Explicitly saying ref or out when invoking a function
Andrei Alexandrescu
SeeWebsiteForEmail at erdani.org
Wed Aug 12 19:25:44 PDT 2009
Lionello Lunesu wrote:
>
> "Andrei Alexandrescu" <SeeWebsiteForEmail at erdani.org> wrote in message
> news:h5ttfi$cf3$1 at digitalmars.com...
>> Lionello Lunesu wrote:
>>>
>>> "Jeremie Pelletier" <jeremiep at gmail.com> wrote in message
>>> news:h5sl4c$1733$1 at digitalmars.com...
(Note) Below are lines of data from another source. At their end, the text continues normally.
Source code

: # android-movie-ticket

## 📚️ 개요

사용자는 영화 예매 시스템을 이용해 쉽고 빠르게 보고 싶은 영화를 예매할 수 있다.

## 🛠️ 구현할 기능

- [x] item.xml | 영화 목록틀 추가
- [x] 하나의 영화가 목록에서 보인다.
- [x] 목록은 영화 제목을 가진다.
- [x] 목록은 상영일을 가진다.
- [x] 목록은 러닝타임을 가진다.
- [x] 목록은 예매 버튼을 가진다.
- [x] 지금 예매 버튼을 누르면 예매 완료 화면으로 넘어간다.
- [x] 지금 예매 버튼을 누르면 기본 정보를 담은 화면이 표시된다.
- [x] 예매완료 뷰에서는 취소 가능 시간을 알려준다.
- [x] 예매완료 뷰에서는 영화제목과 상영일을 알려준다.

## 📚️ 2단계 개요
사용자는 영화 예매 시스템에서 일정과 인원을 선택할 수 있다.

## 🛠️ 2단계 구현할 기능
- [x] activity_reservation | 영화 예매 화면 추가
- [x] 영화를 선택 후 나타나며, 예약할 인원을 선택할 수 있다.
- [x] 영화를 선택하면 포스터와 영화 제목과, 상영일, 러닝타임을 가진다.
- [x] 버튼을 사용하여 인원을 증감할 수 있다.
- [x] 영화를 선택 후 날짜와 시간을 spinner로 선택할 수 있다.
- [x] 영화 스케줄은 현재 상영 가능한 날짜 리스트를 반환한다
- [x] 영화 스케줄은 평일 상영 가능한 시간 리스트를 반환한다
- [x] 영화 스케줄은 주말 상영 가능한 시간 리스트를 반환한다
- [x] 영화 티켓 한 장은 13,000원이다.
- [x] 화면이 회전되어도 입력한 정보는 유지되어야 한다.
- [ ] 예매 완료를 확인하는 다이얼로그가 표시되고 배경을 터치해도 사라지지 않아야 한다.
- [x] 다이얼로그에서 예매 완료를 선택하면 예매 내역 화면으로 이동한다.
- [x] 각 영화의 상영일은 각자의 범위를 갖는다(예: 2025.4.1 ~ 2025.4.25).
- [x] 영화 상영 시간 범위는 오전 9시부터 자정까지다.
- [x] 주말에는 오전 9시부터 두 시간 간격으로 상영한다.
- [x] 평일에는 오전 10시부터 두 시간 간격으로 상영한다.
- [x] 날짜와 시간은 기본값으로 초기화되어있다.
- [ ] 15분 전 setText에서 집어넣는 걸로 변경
>>>> It's especially bad since if you modify the function prototype and
>>>> change ref, you have all your calls to update too.
>>>
>>> That must be the best argument to introduce repeating ref and out!
>>>
>>> L.
>>
>> // untested
>> struct Ref(T)
>> {
>> private T* _data;
>> this(ref T data) { _data = &data; }
>> ref T get() { assert(_data); return *_data; }
>> alias get this;
>> }
>> Ref!(T) byRef(ref T data)
>> {
>> return Ref!(T)(data);
>> }
>>
>> ...
>>
>> void fun(Ref!int rint) { ... }
>> ...
>> int x;
>> fun(byRef(x));
>
> Andrei, you bring the compiler vs library discussion to a whole new
> level :)
>
> We can add "ref" to the list of keywords that can be freed up.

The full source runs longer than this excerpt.